Hay turbulencias… regresamos a Kansas y el 10 revienta

Ayer nos instalamos en la ciudad en la que comenzó el Mundial para la Scaloneta. El avión se movió feo, tanto como el panorama albiceleste tras el 2-0 abajo en Atlanta. Estamos en casa.
8 de julio de 2026
Se estiman... el 15 es el ídolo de Kansas, pero ahora reina el 10 albiceleste.

La Selección Argentina regresó a Kansas, su casa elegida para residir en esta Copa. Salvo cuando jugó en Miami, desde donde viajó a Atlanta, en las dos presentaciones en Dallas, partió desde Kansas regresando al mismo sitio.

Con Suiza en la mira, el próximo sábado desde las 20 (22 en Argentina) por 4tos de final. Ajustamos el reloj. En Atlanta, y antes en Miami, la diferencia horaria con nuestro país era de una hora; en Kansas es de 120 minutos.

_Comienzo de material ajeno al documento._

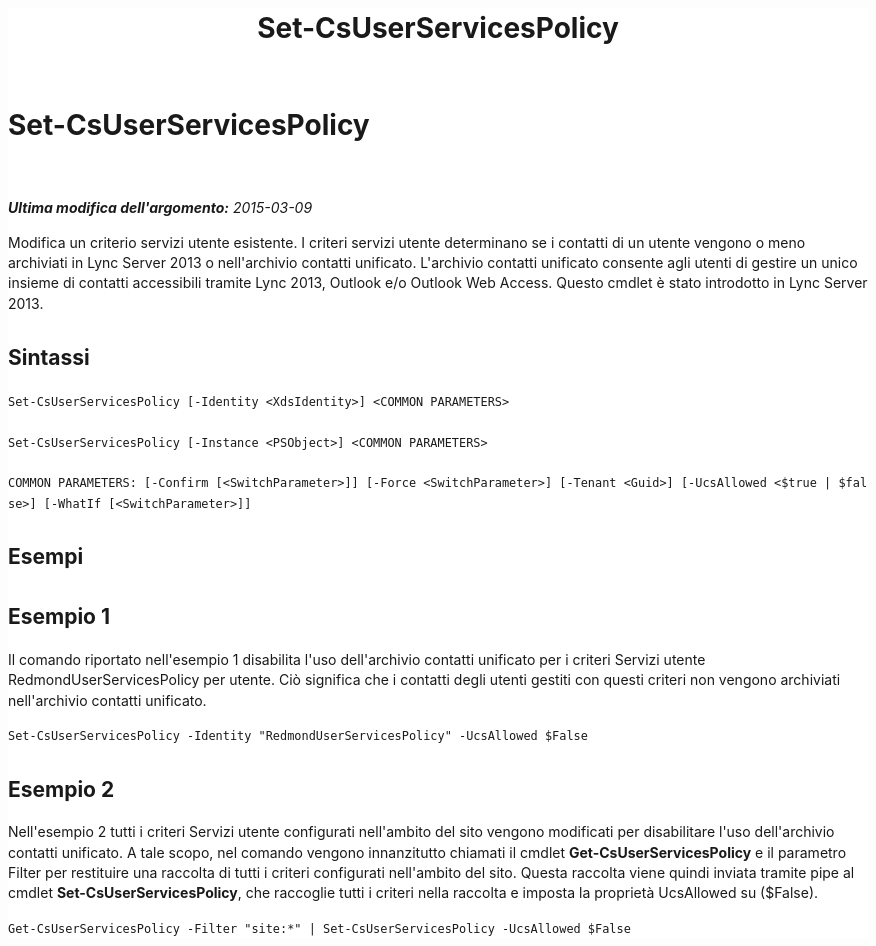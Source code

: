 ﻿---
title: Set-CsUserServicesPolicy
TOCTitle: Set-CsUserServicesPolicy
ms:assetid: fbe18ddf-5094-4d8b-ad27-75b73173b8c4
ms:mtpsurl: https://technet.microsoft.com/it-it/library/JJ205414(v=OCS.15)
ms:contentKeyID: 49302559
ms.date: 08/24/2015
mtps_version: v=OCS.15
ms.translationtype: HT
---

# Set-CsUserServicesPolicy

 

_**Ultima modifica dell'argomento:** 2015-03-09_

Modifica un criterio servizi utente esistente. I criteri servizi utente determinano se i contatti di un utente vengono o meno archiviati in Lync Server 2013 o nell'archivio contatti unificato. L'archivio contatti unificato consente agli utenti di gestire un unico insieme di contatti accessibili tramite Lync 2013, Outlook e/o Outlook Web Access. Questo cmdlet è stato introdotto in Lync Server 2013.

## Sintassi

    Set-CsUserServicesPolicy [-Identity <XdsIdentity>] <COMMON PARAMETERS>

    Set-CsUserServicesPolicy [-Instance <PSObject>] <COMMON PARAMETERS>

    COMMON PARAMETERS: [-Confirm [<SwitchParameter>]] [-Force <SwitchParameter>] [-Tenant <Guid>] [-UcsAllowed <$true | $false>] [-WhatIf [<SwitchParameter>]]

## Esempi

## Esempio 1

Il comando riportato nell'esempio 1 disabilita l'uso dell'archivio contatti unificato per i criteri Servizi utente RedmondUserServicesPolicy per utente. Ciò significa che i contatti degli utenti gestiti con questi criteri non vengono archiviati nell'archivio contatti unificato.

    Set-CsUserServicesPolicy -Identity "RedmondUserServicesPolicy" -UcsAllowed $False

## Esempio 2

Nell'esempio 2 tutti i criteri Servizi utente configurati nell'ambito del sito vengono modificati per disabilitare l'uso dell'archivio contatti unificato. A tale scopo, nel comando vengono innanzitutto chiamati il cmdlet **Get-CsUserServicesPolicy** e il parametro Filter per restituire una raccolta di tutti i criteri configurati nell'ambito del sito. Questa raccolta viene quindi inviata tramite pipe al cmdlet **Set-CsUserServicesPolicy**, che raccoglie tutti i criteri nella raccolta e imposta la proprietà UcsAllowed su ($False).

    Get-CsUserServicesPolicy -Filter "site:*" | Set-CsUserServicesPolicy -UcsAllowed $False
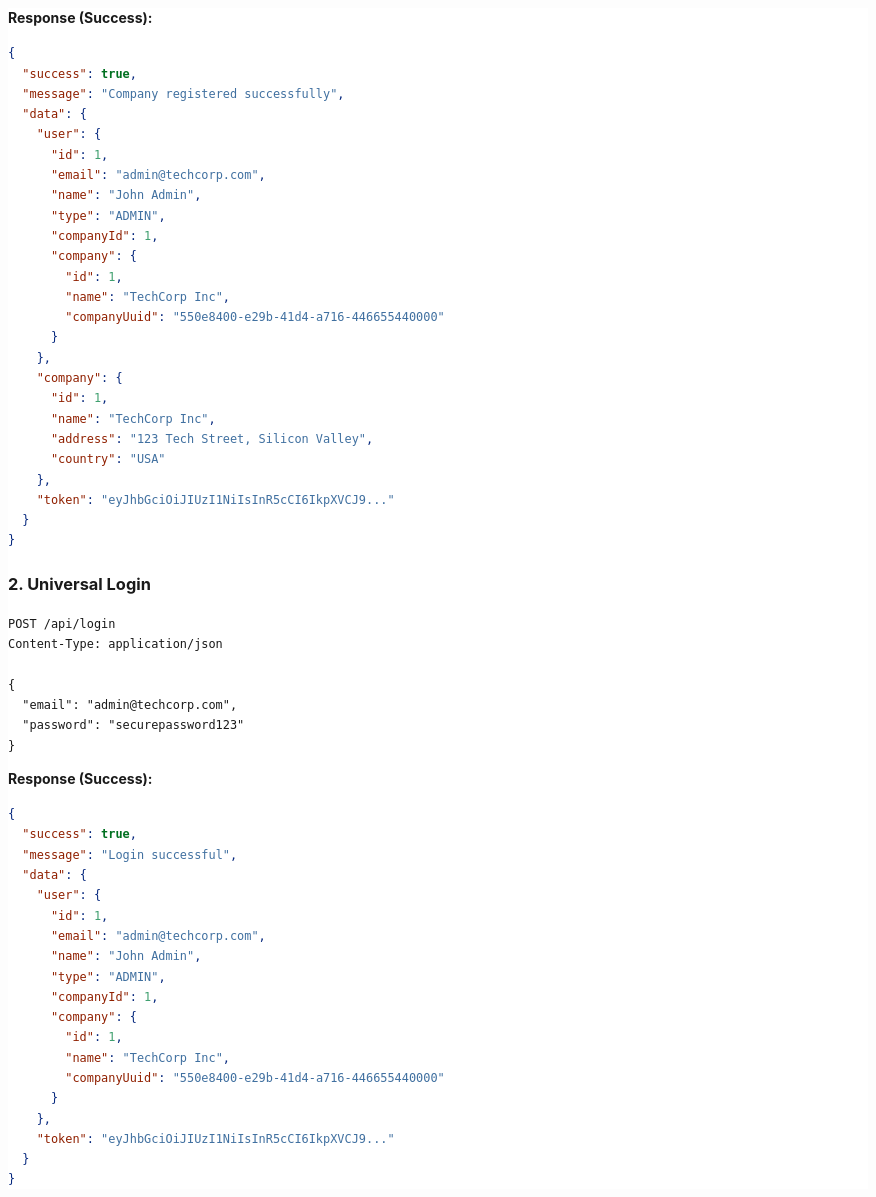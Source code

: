 **Response (Success):**

```json
{
  "success": true,
  "message": "Company registered successfully",
  "data": {
    "user": {
      "id": 1,
      "email": "admin@techcorp.com",
      "name": "John Admin",
      "type": "ADMIN",
      "companyId": 1,
      "company": {
        "id": 1,
        "name": "TechCorp Inc",
        "companyUuid": "550e8400-e29b-41d4-a716-446655440000"
      }
    },
    "company": {
      "id": 1,
      "name": "TechCorp Inc",
      "address": "123 Tech Street, Silicon Valley",
      "country": "USA"
    },
    "token": "eyJhbGciOiJIUzI1NiIsInR5cCI6IkpXVCJ9..."
  }
}
```

### 2. Universal Login

```http
POST /api/login
Content-Type: application/json

{
  "email": "admin@techcorp.com",
  "password": "securepassword123"
}
```

**Response (Success):**

```json
{
  "success": true,
  "message": "Login successful",
  "data": {
    "user": {
      "id": 1,
      "email": "admin@techcorp.com",
      "name": "John Admin",
      "type": "ADMIN",
      "companyId": 1,
      "company": {
        "id": 1,
        "name": "TechCorp Inc",
        "companyUuid": "550e8400-e29b-41d4-a716-446655440000"
      }
    },
    "token": "eyJhbGciOiJIUzI1NiIsInR5cCI6IkpXVCJ9..."
  }
}
```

El Mundial nos tiene a todos locos de pasión, sea aquí o en cualquier rincón del país y del planeta donde hay un albiceleste, sea de nacimiento o por elección. Tomamos el vuelo FL1443 con fuerte turbulencia casi de movida… No podía ser de otra manera, tras vivir el tremendo 3-2 a Egipto. La sensación, en 10 segundos en el aire, fue de estupor. Igual que luego del 2-0 anulado a los africanos y que del 2-0 legal.

Las azafatas, atrás y justo pegadas a mi ubicación 37D, seguían hablando mientras el avión se sacudía. Si hablan y luego ríen, nada malo puede pasar. Pensé en ese momento en Leo Messi hablando con «Cuti» Romero en pleno agite del juego en Atlanta, antes del 2-1… Si ellos entregan tranquilidad aún en el temor, es que toda estará en su lugar.

Michael es americano, profesor de historia, vive en California y viaja con su hijo a ver a la Scaloneta. Le pasa desde 2006, que eligió a nuestro país como bandera futbolera. Desde el primer Mundial de Messi que le sigue el rastro. Eso se nota y mucho. Messi enamora más allá de nuestra tierra, mucho más allá…

El equipo se activó ayer a la tarde, a las 18 de aquí, y lo que dejan los rostros de los futbolistas es satisfacción plena. Ves entrar al entrenamiento a los jugadores y, con los pies en el césped, parecen más fuertes, más grandes y más potentes que cuando arrancó esta historia. Es como si el triunfo ante los Faraones les hubiesen dado una espalda aún más grande de la que ya tienen.

Lionel Scaloni observa. No mira, observa.

En la concentración de Suiza se deben estar preguntando cómo hacer para bajar al campeón reinante. Egipto lo tuvo del cuello, y en un rato Argentina cambió el mando y lo llevo a la guillotina.

Suiza y los albicelestes se volverán a ver las caras tras enfrentarse en 8avos de final del Mundial 2014. Aquella jornada en San Pablo, agónica por el 1-0 tras el gol de «Fideo» Di María a los 113 minutos, ya en suplementario, no hace más que poner delante a un seleccionado bravo, que sacó a Colombia en los penales, pero que fue superior a los «Cafeteros» en 120 minutos.

Estamos en la casa de Patrick Mahomes, el líder de los Chiefs en la NFL (fútbol americano). Usa la numero 15 y es la casaca que me regaló el «Tano», quien con Andrés se pusieron la 10 y fueron anfitriones de este periodista en la primera escala en Kansas.

Dejé la camiseta de Patrick en Atlanta, en la casa de Pablo y Débora, donde Juan Carlos, papá de Pablo, administra el juego como si fuese Leandro Paredes. Atlanta será sede de una de las semifinales, que juntará al vencedor de Argentina vs. Suiza con el ganador de Noruega vs. Inglaterra.

No, no me olvidé la casaca de Mahomes… la dejé como un símbolo del lugar al que esperamos volver, y lo hice por una certeza: en Kansas manda el 10 albiceleste y no el 15 de los rojos. Las camisetas argentinas con el número del genio, superan en la exhibición de venta a las del talentoso de Kansas. Previo al debut había y se veían más del crack local.

Solo Messi puede generar eso en la tierra de Norteamérica, donde el soccer (nuestro fútbol) es el quinto deporte en popularidad, por detrás de la NFL, la NBA, el beisbol y el hockey sobre hielo.

Argentina dio vuelta por primera vez en toda la historia un 2-0 en Mundiales. Y fue la primera vez que empezó perdiendo en el ciclo de 12 juegos mundialistas con Scaloni. En Kansas somos locales, otra vez… y ahora mucho más que en el estreno.